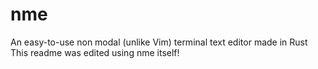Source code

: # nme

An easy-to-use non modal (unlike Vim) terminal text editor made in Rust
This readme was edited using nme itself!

--

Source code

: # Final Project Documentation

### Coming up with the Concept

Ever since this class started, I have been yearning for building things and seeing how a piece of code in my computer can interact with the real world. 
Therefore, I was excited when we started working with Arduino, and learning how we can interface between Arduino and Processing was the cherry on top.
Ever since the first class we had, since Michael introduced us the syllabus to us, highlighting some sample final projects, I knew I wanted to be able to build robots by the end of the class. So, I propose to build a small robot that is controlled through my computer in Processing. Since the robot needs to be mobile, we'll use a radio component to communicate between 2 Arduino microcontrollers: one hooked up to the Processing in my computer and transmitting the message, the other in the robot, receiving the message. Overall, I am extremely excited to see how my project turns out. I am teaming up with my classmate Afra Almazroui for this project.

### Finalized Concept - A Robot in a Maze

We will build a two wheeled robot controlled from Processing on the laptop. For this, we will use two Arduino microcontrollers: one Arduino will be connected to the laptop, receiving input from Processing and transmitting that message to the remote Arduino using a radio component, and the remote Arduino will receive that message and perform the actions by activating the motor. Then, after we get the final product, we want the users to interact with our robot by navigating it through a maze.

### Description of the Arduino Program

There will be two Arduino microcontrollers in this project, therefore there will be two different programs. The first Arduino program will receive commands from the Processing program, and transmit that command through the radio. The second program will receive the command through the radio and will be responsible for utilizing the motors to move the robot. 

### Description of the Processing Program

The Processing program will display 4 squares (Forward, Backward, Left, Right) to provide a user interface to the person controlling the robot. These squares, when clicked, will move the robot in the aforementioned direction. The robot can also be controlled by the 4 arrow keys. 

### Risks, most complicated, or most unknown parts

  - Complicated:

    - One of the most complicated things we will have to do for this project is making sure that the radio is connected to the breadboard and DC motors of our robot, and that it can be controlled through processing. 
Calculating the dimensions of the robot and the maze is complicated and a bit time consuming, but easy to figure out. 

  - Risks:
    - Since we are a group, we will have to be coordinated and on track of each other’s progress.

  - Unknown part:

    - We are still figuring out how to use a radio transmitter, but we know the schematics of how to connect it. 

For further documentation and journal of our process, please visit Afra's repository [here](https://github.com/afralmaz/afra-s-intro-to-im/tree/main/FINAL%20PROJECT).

---

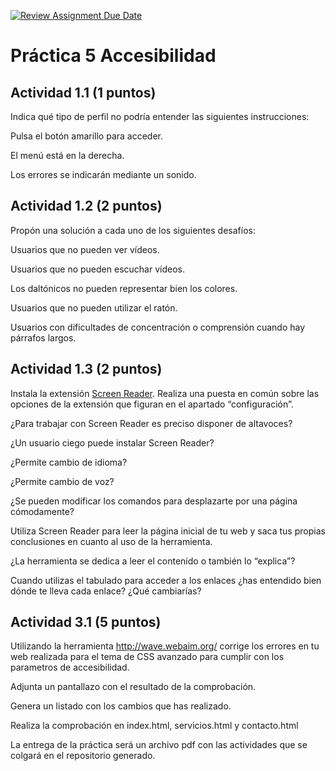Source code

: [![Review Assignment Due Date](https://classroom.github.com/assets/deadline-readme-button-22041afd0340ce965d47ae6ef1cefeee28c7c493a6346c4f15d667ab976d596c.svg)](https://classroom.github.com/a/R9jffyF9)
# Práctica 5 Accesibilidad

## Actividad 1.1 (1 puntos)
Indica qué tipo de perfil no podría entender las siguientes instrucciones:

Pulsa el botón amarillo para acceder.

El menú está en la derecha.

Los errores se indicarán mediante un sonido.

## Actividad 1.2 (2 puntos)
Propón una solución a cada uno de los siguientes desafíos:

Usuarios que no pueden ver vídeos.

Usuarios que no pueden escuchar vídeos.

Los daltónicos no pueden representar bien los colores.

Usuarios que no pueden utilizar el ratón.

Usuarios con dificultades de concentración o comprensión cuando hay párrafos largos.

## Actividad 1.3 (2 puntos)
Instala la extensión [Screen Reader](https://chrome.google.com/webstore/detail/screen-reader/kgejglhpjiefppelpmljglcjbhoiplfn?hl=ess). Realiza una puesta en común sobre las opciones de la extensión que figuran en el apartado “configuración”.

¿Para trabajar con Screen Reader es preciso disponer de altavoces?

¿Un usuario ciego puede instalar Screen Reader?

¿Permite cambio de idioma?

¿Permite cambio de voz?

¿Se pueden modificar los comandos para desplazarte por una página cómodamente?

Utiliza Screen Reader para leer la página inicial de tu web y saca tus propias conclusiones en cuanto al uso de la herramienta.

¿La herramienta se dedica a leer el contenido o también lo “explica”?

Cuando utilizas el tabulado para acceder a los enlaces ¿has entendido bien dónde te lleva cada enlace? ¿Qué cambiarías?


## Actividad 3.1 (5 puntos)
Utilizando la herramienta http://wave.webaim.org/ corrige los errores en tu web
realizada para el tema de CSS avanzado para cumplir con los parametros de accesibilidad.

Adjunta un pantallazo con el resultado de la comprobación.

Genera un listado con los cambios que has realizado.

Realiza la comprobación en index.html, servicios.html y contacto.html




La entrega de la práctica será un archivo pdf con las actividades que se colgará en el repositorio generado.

§ **Task directions**
Of the lines above, extract only those from the line with "We will build" to the line with "### Description of the Processing Program", both included, exactly as written.

§ **Solution below**
We will build a two wheeled robot controlled from Processing on the laptop. For this, we will use two Arduino microcontrollers: one Arduino will be connected to the laptop, receiving input from Processing and transmitting that message to the remote Arduino using a radio component, and the remote Arduino will receive that message and perform the actions by activating the motor. Then, after we get the final product, we want the users to interact with our robot by navigating it through a maze.

### Description of the Arduino Program

There will be two Arduino microcontrollers in this project, therefore there will be two different programs. The first Arduino program will receive commands from the Processing program, and transmit that command through the radio. The second program will receive the command through the radio and will be responsible for utilizing the motors to move the robot. 

### Description of the Processing Program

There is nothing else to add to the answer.